How digging through the deluge of social media data could lead to safer cities

Mon, 2013-06-10 15:48 -- Liz Enbysk

We talk a lot about the smart devices – sensors, monitors and meters, for instance – that are the eyes and ears of a smart city, alerting system operators when something looks awry so they can take corrective action. One example is sensors on roadways that alert transit operators of accidents or congestion in time to reroute buses.

Now a data scientist at the U.S. Department of Energy's Pacific Northwest National Laboratory (PNNL) – a Smart Cities Council Advisor – is doing intriguing research on "human sensors" as another type of early warning system for cities.


PNNL data scientist Court Corley has created a social media analysis tool capable of analyzing billions of tweets and other social media messages in just seconds, according to an article on the PNNL website. The idea is to discover patterns and make sense of the data – and ultimately – surface useful information that can enhance public safety and health

The article cites several potential payoffs, for instance emergency responders receiving crucial early information about natural disasters such as tornadoes, or information about social unrest that could help nations protect their citizens.

Public health is another area where Corley sees promise.

"If you want to understand the concerns of parents about vaccines, you're never going to have the time to go out there and read hundreds of thousands, perhaps millions of tweets about those questions or concerns," he explained. "By creating a system that can capture trends in just a few minutes, and observe shifts in opinion minute to minute, you can stay in front of the issue, for instance, by letting physicians in certain areas know how to customize the educational materials they provide to parents of young children."

"The task we all face is separating out the trivia, the useless information we all are blasted with every day, from the really good stuff that helps us live better lives," Corley says. "There's a lot of noise, but there's some very valuable information too."

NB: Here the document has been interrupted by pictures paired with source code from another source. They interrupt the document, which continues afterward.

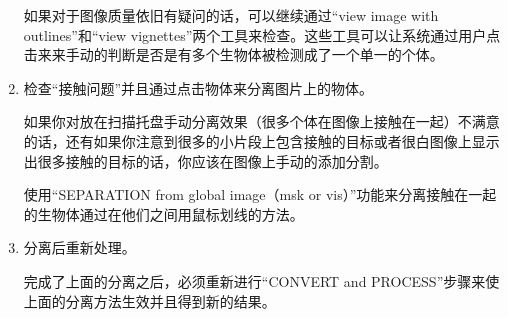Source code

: \begin{enumerate}
				如果对于图像质量依旧有疑问的话，可以继续通过“view image with outlines”和“view vignettes”两个工具来检查。这些工具可以让系统通过用户点击来来手动的判断是否是有多个生物体被检测成了一个单一的个体。
			\item 检查“接触问题”并且通过点击物体来分离图片上的物体。
				
				如果你对放在扫描托盘手动分离效果（很多个体在图像上接触在一起）不满意的话，还有如果你注意到很多的小片段上包含接触的目标或者很白图像上显示出很多接触的目标的话，你应该在图像上手动的添加分割。

	使用“SEPARATION from global image（msk or vis）”功能来分离接触在一起的生物体通过在他们之间用鼠标划线的方法。
			\item 分离后重新处理。
				
				完成了上面的分离之后，必须重新进行“CONVERT and PROCESS”步骤来使上面的分离方法生效并且得到新的结果。
		\end{enumerate}

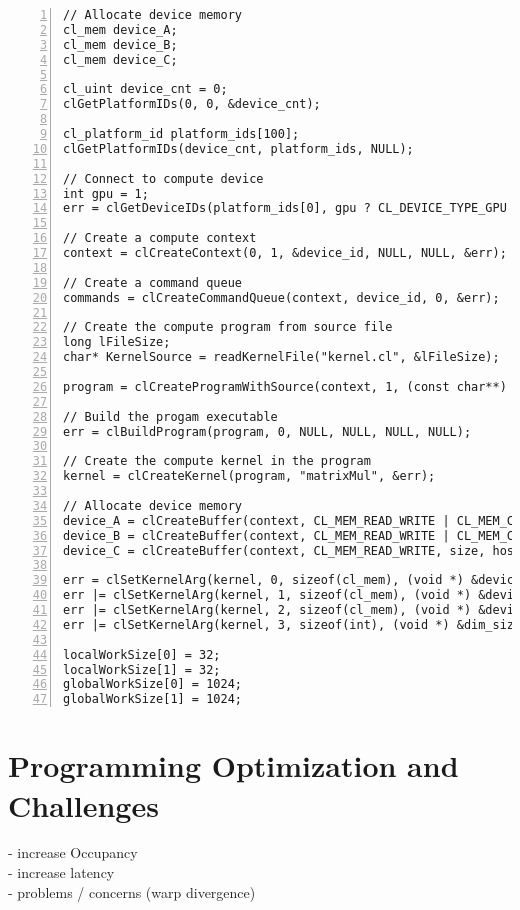 \documentclass[a4paper,12pt]{llncs}
\numberwithin{equation}{section}
\begin{document}
  
\begin{lstlisting}[style=cpp,caption={Kernel Function of Matrix Multiplication},label={lst:OpenCL},numbers=left]
// Allocate device memory
cl_mem device_A;
cl_mem device_B;
cl_mem device_C;

cl_uint device_cnt = 0;
clGetPlatformIDs(0, 0, &device_cnt);

cl_platform_id platform_ids[100];
clGetPlatformIDs(device_cnt, platform_ids, NULL);

// Connect to compute device
int gpu = 1;
err = clGetDeviceIDs(platform_ids[0], gpu ? CL_DEVICE_TYPE_GPU : CL_DEVICE_TYPE_CPU, 1, &device_id, NULL);

// Create a compute context
context = clCreateContext(0, 1, &device_id, NULL, NULL, &err);

// Create a command queue
commands = clCreateCommandQueue(context, device_id, 0, &err);

// Create the compute program from source file
long lFileSize;
char* KernelSource = readKernelFile("kernel.cl", &lFileSize);

program = clCreateProgramWithSource(context, 1, (const char**) &KernelSource, NULL, &err);

// Build the progam executable
err = clBuildProgram(program, 0, NULL, NULL, NULL, NULL);

// Create the compute kernel in the program
kernel = clCreateKernel(program, "matrixMul", &err);

// Allocate device memory
device_A = clCreateBuffer(context, CL_MEM_READ_WRITE | CL_MEM_COPY_HOST_PTR, size, host_A, &err);
device_B = clCreateBuffer(context, CL_MEM_READ_WRITE | CL_MEM_COPY_HOST_PTR, size, host_B, &err);
device_C = clCreateBuffer(context, CL_MEM_READ_WRITE, size, host_C, &err);

err = clSetKernelArg(kernel, 0, sizeof(cl_mem), (void *) &device_A);
err |= clSetKernelArg(kernel, 1, sizeof(cl_mem), (void *) &device_B);
err |= clSetKernelArg(kernel, 2, sizeof(cl_mem), (void *) &device_C);
err |= clSetKernelArg(kernel, 3, sizeof(int), (void *) &dim_size);

localWorkSize[0] = 32;
localWorkSize[1] = 32;
globalWorkSize[0] = 1024;
globalWorkSize[1] = 1024;

\end{lstlisting}

\section{Programming Optimization and Challenges}
  - increase Occupancy\\
  - increase latency\\
  - problems / concerns (warp divergence)\\
\end{document}

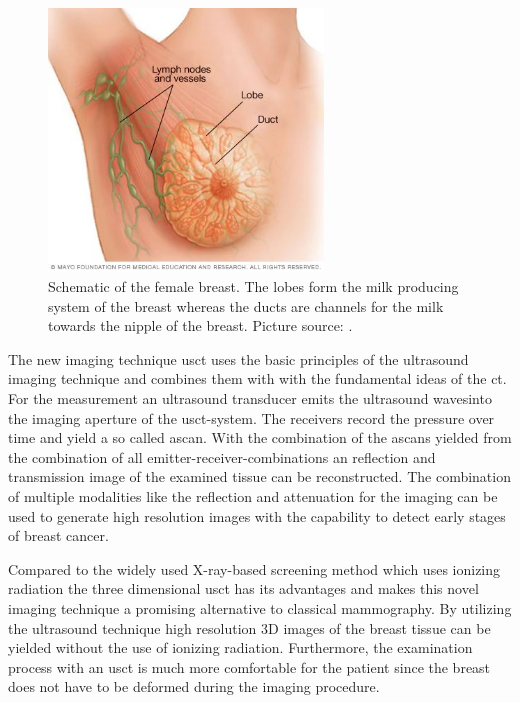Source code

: \begin{figure}[H]
    \centering
    \includegraphics[width=0.65\textwidth]{Graphics/breast.jpg}
    \caption{Schematic of the female breast. The lobes form the milk producing system of the breast whereas the ducts are channels for the milk towards the nipple of the breast. Picture source: \cite{mayo-clinic}. }
    \label{anatomy_breast}
\end{figure}

\hspace{-1cm}
   
The new imaging technique \ac{usct} uses the basic principles of the ultrasound imaging technique and combines them with with the fundamental ideas of the \ac{ct}. For the measurement an ultrasound transducer emits the ultrasound wavesinto the imaging aperture of the \ac{usct}-system. The receivers record the pressure over time and yield a so called \ac{ascan}. With the combination of the \acp{ascan} yielded from the combination of all emitter-receiver-combinations an reflection and transmission image of the examined tissue can be reconstructed. The combination of multiple modalities like the reflection and attenuation for the imaging can be used to generate high resolution images with the capability to detect early stages of breast cancer. 

Compared to the widely used X-ray-based screening method which uses ionizing radiation the three dimensional \ac{usct} has its advantages and makes this novel imaging technique a promising alternative to classical mammography. By utilizing the ultrasound technique high resolution 3D images of the breast tissue can be yielded without the use of ionizing radiation. Furthermore, the examination process with an \ac{usct} is much more comfortable for the patient since the breast does not have to be deformed during the imaging procedure.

How much noise? The figures are boggling to say the least. The article points to an average of 30 million comments and 98,000 new tweets an hour. last year. And those don't begin to take into account the full realm of social media. But Corley has access to PNNL's computing cluster and one of the 500 fastest supercomputers in the world, which is why his tool can analyze so many messages so fast.

The work by Corley and his colleagues was named best paper given at the IEEE conference on Intelligence and Security Informatics held recently in Seattle.